Many of you know that when I review Canon patents, I usually whine if Canon has an image circle that is less than the full frame coverage. This means that the camera has to “stretch” the image circle to fit the entire frame. From a purist point of view, this means we are relying on software versus optics. And I know, with almost every single lens release, this is a hotly debated topic.
Canon Didn’t Do This Before (as much)
This, of course, was never really something that Canon considered before the mirrorless era, not because they have gotten lazy in this era. The reason is that it was never a good option with optical viewfinders, because the distortion would be visible as you are composing your shot.

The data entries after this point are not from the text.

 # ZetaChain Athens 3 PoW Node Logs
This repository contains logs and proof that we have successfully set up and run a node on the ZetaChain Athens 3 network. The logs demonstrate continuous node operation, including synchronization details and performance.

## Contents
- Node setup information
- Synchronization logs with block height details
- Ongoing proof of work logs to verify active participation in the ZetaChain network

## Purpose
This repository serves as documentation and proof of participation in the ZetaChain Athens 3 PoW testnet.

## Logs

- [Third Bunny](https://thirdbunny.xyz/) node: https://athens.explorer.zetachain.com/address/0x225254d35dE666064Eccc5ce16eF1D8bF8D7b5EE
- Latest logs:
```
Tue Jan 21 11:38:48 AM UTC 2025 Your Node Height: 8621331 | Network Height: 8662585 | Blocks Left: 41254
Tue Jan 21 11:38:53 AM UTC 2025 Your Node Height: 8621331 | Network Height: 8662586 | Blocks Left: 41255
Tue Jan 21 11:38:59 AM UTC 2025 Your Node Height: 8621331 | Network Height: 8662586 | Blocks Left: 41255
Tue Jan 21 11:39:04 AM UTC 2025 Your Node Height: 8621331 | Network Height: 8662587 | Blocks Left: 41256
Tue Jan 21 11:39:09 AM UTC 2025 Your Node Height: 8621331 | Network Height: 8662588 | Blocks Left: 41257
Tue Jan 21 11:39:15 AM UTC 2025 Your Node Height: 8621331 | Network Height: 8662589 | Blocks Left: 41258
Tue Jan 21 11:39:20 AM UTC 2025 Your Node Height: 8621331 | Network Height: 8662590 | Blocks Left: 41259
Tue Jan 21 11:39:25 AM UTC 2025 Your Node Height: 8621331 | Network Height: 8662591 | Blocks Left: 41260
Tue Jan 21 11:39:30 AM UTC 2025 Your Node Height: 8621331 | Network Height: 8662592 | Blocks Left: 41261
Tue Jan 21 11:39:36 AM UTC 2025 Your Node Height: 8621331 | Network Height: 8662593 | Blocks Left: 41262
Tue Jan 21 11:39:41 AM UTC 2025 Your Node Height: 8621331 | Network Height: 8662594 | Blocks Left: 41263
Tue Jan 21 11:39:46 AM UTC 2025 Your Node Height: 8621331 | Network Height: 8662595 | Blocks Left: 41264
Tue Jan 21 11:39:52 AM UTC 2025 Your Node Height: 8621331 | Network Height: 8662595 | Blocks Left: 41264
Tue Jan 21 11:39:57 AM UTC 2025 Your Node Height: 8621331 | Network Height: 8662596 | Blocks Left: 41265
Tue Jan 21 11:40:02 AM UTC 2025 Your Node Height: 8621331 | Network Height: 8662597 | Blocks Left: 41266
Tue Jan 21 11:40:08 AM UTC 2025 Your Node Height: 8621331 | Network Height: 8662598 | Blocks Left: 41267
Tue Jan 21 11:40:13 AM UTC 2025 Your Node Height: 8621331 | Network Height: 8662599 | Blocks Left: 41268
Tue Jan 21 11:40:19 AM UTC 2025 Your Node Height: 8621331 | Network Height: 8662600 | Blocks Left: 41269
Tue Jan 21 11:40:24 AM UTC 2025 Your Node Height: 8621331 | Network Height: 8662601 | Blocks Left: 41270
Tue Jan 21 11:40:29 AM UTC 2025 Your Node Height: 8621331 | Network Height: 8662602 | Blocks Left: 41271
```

With mirrorless cameras, you compose with the LCD or the EVF and then see the corrected view as the designers intended.
That didn’t mean that some of Canon’s lenses didn’t have heavy distortion that required correction. There was, but the image circle fully covered the sensor. You didn’t have to stretch the image to fit the image circle.
What is “Stretching” the Image?
Most people call this distortion correction because these lenses have an extreme amount of barrel distortion. I call it stretching, really, from dealing with Canon patents. With Canon patents, they define the image circle as where they expect acceptable image quality, and that can go for all purposes, completely black.
You can see in this image, with no corrections applied, there’s no image in the extreme corners for the RF 14-35mm. What that logically looks like is something like this image. The rectangle is the sensor, and the circle is the projected image circle imposed on the sensor. As you can see, the image circle doesn’t quite reach far enough into the corners.
To compensate for this, you need to correct for distortion and “stretch” the image out in the corners to fit the entire frame by correcting the distortion, which stretches the image back into the corners.
Why Do They Do This?
Many of the patent applications that I share and talk about mention that the designers are faced with the goal of coming up with smaller designs that are optically good to excellent in performance. Something must give, and if software manipulation gets the result, then the designers choose that.
A smaller image circle allows the designer to make the lens and the elements smaller, especially for lenses of a wider angle of view. An extreme example of this is comparing the size of APS-C lenses with a much smaller image circle to a full-frame lens with a much larger image circle. The APS-C lens is invariably smaller, lighter, and most of the time, less expensive as well.
This also allows the designers to focus on other aspects of the lens’s optical design, including resolution and the slew of aberrations that the designers have to worry about. It’s all a juggling act, and removing the image circle from the equation removes one balancing factor that the designers have to worry about.
So, in Canon’s defense, this allows them to produce lenses that are smaller, lighter, and at times, less expensive than if they didn’t take that compromise.
This isn’t new either, Panasonic and Olympus were doing this in the m43 mount well before Canon even considered it in the RF mount.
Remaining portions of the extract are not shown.